Medicare bases its payment rates for the Medicare Physician Fee Schedule (MPFS) on determinations of the resources used in furnishing a particular physician service. For each service in the MPFS, payment rates are based on relative value units (RVUs) that are updated each year by the Centers for Medicare & Medicaid Services (CMS). RVUs are established separately for the following components: (1) physician work; (2) practice expense (PE), and (3) malpractice liability.
There is concern that the PE component, which comprises both direct practice resources and indirect (administrative and overhead costs) practice resources involved in furnishing medical services, is now producing misvalued Medicare payment rates. In response, CMS has contracted with the RAND Corporation to review the methodology used to establish the PE RVUs and develop recommendations for possible modification.
RAND recently hosted a town hall meeting to address its efforts and solicit input from stakeholders about how to best collect accurate PE information representative of all specialties. Following the town hall, the American College of Radiology (ACR), the American Society of Neuroradiology (ASNR), and the Society for Nuclear Medicine and Molecular Imaging (SNMMI) submitted comments to RAND that (1) outlined the medical societies' concerns with the last Physician Practice Information Survey (PPIS) conducted more than a decade ago, and (2) provided recommendations on how to improve the PE survey going forward.
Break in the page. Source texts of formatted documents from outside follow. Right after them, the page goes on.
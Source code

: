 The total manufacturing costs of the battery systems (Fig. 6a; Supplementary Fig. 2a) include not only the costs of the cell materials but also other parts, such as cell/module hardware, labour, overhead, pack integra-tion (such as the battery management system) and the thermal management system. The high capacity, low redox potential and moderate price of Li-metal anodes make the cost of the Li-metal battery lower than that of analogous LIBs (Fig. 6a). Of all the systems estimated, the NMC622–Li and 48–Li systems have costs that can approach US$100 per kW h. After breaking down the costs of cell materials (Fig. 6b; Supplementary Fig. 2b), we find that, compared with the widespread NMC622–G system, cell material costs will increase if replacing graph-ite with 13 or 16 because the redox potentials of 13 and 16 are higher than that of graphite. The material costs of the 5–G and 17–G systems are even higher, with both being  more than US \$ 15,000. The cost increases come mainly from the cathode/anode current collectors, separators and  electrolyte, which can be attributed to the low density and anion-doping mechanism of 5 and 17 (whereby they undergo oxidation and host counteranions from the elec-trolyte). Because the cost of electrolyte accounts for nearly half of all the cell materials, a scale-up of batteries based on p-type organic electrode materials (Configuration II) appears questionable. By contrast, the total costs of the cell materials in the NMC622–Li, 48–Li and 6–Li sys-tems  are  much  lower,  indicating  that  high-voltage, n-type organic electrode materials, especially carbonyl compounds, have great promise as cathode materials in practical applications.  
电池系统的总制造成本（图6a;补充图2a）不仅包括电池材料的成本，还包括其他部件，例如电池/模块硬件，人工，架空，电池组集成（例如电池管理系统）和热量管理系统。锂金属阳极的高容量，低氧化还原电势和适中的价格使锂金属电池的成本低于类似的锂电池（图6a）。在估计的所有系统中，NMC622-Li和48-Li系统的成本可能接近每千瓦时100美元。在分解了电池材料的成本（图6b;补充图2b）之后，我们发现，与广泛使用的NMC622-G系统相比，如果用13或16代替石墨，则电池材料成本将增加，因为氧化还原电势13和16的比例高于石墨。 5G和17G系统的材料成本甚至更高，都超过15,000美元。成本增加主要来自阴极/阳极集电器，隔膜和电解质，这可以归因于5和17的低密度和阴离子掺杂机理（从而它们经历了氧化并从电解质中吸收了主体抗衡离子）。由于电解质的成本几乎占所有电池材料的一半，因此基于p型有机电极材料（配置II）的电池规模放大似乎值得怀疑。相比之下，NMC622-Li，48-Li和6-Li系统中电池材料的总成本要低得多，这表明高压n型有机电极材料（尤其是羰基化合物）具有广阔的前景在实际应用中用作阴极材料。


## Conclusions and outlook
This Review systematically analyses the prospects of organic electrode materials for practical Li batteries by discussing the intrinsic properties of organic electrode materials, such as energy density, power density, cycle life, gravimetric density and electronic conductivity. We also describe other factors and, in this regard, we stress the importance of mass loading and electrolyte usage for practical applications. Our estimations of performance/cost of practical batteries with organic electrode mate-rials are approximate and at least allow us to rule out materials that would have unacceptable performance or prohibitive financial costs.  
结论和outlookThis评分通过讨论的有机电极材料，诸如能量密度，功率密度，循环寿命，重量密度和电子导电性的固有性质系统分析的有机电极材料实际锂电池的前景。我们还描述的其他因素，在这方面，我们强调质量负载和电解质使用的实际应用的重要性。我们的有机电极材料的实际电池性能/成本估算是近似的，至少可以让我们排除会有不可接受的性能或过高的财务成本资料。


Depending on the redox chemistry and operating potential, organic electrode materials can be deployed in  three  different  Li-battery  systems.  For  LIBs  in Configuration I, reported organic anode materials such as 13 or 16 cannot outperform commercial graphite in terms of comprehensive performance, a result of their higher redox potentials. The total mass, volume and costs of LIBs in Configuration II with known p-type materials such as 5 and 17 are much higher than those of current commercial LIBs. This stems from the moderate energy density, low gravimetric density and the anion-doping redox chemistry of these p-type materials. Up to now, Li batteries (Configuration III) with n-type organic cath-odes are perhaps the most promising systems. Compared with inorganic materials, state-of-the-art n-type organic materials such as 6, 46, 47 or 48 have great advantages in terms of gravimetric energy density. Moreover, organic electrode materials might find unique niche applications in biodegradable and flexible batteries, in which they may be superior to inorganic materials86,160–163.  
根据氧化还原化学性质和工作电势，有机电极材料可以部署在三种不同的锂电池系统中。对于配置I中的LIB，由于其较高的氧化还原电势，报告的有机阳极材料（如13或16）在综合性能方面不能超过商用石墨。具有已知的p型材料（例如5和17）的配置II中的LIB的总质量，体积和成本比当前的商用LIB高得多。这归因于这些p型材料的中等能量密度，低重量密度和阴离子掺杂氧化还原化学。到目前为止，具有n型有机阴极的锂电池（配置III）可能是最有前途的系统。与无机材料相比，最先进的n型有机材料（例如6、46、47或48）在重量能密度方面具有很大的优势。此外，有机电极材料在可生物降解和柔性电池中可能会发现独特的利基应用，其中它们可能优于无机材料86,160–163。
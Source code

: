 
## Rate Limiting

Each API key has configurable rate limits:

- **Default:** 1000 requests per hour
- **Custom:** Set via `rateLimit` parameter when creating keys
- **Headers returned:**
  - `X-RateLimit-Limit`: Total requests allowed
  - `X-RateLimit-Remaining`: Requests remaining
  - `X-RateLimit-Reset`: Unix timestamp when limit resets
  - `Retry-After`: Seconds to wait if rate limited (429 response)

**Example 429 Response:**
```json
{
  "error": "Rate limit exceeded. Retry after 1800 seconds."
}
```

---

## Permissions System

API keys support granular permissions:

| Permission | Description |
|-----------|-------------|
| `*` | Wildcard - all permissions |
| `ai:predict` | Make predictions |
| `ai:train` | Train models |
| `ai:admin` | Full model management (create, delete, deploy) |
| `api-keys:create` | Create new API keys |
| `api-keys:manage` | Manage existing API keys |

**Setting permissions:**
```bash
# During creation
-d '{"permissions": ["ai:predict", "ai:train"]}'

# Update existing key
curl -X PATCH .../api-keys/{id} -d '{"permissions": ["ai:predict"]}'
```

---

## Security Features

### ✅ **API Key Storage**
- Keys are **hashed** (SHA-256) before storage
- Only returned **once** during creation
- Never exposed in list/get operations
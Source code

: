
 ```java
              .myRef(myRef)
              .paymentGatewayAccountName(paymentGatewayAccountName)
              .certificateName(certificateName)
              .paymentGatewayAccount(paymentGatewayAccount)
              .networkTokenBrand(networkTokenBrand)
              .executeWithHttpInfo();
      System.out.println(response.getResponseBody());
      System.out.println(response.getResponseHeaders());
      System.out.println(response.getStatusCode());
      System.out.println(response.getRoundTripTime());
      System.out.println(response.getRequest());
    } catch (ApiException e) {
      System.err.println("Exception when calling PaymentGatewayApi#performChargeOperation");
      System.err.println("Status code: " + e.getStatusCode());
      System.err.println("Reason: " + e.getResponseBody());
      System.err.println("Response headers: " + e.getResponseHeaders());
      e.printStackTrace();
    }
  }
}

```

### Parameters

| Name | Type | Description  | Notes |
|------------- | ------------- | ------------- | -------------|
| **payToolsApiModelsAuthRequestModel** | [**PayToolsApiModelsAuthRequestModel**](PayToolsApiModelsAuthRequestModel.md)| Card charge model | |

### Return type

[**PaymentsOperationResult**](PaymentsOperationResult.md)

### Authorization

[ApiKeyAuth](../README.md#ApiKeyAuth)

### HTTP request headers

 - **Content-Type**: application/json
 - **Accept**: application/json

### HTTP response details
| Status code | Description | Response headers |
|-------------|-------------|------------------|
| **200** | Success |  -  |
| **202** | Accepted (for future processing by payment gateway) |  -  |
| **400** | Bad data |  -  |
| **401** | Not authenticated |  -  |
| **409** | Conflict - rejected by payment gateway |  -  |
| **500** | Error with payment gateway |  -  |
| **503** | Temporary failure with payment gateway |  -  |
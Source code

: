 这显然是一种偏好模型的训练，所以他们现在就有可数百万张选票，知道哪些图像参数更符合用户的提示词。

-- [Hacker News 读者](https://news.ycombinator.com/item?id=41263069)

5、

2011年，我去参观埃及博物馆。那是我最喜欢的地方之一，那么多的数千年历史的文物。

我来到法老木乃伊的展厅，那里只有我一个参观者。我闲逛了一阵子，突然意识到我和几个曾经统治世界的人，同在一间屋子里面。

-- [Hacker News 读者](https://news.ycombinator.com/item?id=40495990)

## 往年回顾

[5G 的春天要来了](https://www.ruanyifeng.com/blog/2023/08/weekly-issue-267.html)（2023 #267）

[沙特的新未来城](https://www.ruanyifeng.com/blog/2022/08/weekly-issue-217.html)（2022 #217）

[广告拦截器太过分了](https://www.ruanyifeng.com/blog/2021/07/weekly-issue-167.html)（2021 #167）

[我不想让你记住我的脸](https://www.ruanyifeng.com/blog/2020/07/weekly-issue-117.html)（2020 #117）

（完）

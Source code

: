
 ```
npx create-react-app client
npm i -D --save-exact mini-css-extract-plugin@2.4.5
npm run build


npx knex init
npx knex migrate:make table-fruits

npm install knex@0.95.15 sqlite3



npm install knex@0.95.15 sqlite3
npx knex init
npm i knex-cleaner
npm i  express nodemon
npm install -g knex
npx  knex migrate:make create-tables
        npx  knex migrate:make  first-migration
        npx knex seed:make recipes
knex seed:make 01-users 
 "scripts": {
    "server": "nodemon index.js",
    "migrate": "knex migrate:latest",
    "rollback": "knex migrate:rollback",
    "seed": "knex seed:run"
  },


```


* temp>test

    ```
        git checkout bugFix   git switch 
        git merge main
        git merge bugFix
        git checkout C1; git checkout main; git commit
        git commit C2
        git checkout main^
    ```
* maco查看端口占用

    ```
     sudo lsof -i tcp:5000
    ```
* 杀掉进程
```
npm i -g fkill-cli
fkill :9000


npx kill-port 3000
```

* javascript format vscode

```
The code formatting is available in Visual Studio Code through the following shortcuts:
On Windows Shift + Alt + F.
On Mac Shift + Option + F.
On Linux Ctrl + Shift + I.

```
The three imaging societies noted that the major shortcoming of the PPIS was that the data gathered was not representative of radiology and nuclear medicine practices and underrepresented office-based physicians. This, they said, must be rectified in the next survey. The PPIS survey was a survey of individual physicians who either did not respond or did not respond with accurate information. Because the day-to-day cost management has shifted further from the individual radiologist to radiology business managers, it will be important moving forward to assure that surveys are flexible and broadly distributed to the right contact point for each practice. And, the societies noted, many of the new administrative expenses should be accounted for as direct, rather than indirect, expenses, including the allocation of costs to new artificial intelligence (AI) tools.
Going forward, the ACR, ASNR, and SNMMI urged the collection of representative PE data that acknowledges the circumstances that set radiology and nuclear medicine apart, particularly their higher administrative and real estate expenses.